Related: Right-Wing National Front's Marine Le Pen Seeks to Discipline Her Father and Party Founder.

While damaging to the party image, the comments that landed 86-year-old Le Pen in hot water with his daughter have a familiar ring. On April 2, Le Pen told an interviewer for BFMTV that he did not regret an earlier description of WWII gas chambers as a mere "detail of the war" — remarks for which he was convicted and fined in 1987.

Days later, in an interview with French far-right weekly Rivarol, Le Pen stuck his foot in his mouth again, describing a political alliance with Russia as imperative in order to save "the white world" from the threat of immigration.

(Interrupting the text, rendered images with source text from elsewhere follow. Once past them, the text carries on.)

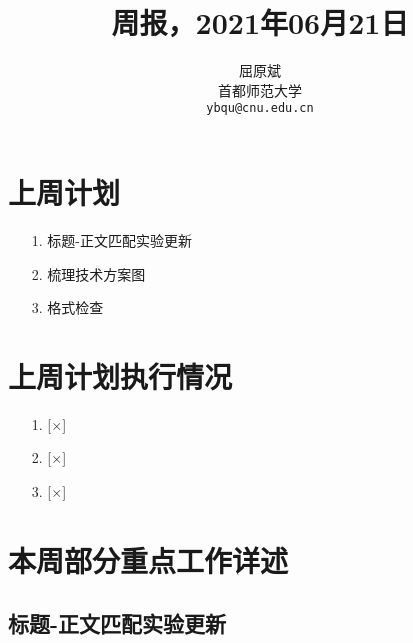 \documentclass[11pt]{article}
\title{周报，2021年06月21日}
\author{屈原斌 \\
  首都师范大学 \\
    {\tt ybqu@cnu.edu.cn}}
\date{}
\begin{document}
\begin{CJK}{UTF8}{gkai}

\maketitle
\CJKindent

\section{上周计划}


\begin{itemize}
  \item [1.] 标题-正文匹配实验更新
  \item [2.] 梳理技术方案图
  \item [3.] 格式检查
\end{itemize}


\section{上周计划执行情况}
\begin{itemize}
\item [1.] [$\times$] 
\item [2.] [$\times$] 
\item [3.] [$\times$] 
\end{itemize}

\section{本周部分重点工作详述}

\subsection{标题-正文匹配实验更新}


\end{CJK}
\end{document}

Despite joining the chorus of rebuttal over Le Pen's gas chamber remarks, Maréchal-Le Pen has remained publicly quiet about her grandfather's comments in Rivarol — a silence, which many interpret as an endorsement of Le Pen senior's harder line in the face of her aunt's watered-down brand of far-right politics.

Speaking Monday to French daily Le Figaro, Jean-Marie Le Pen described his granddaughter as "an excellent" and indeed "the best" candidate for the PACA region. Maréchal-Le Pen already has six years of political activity under her belt, not to mention an intimate understanding of a political dynasty that already spans three generations.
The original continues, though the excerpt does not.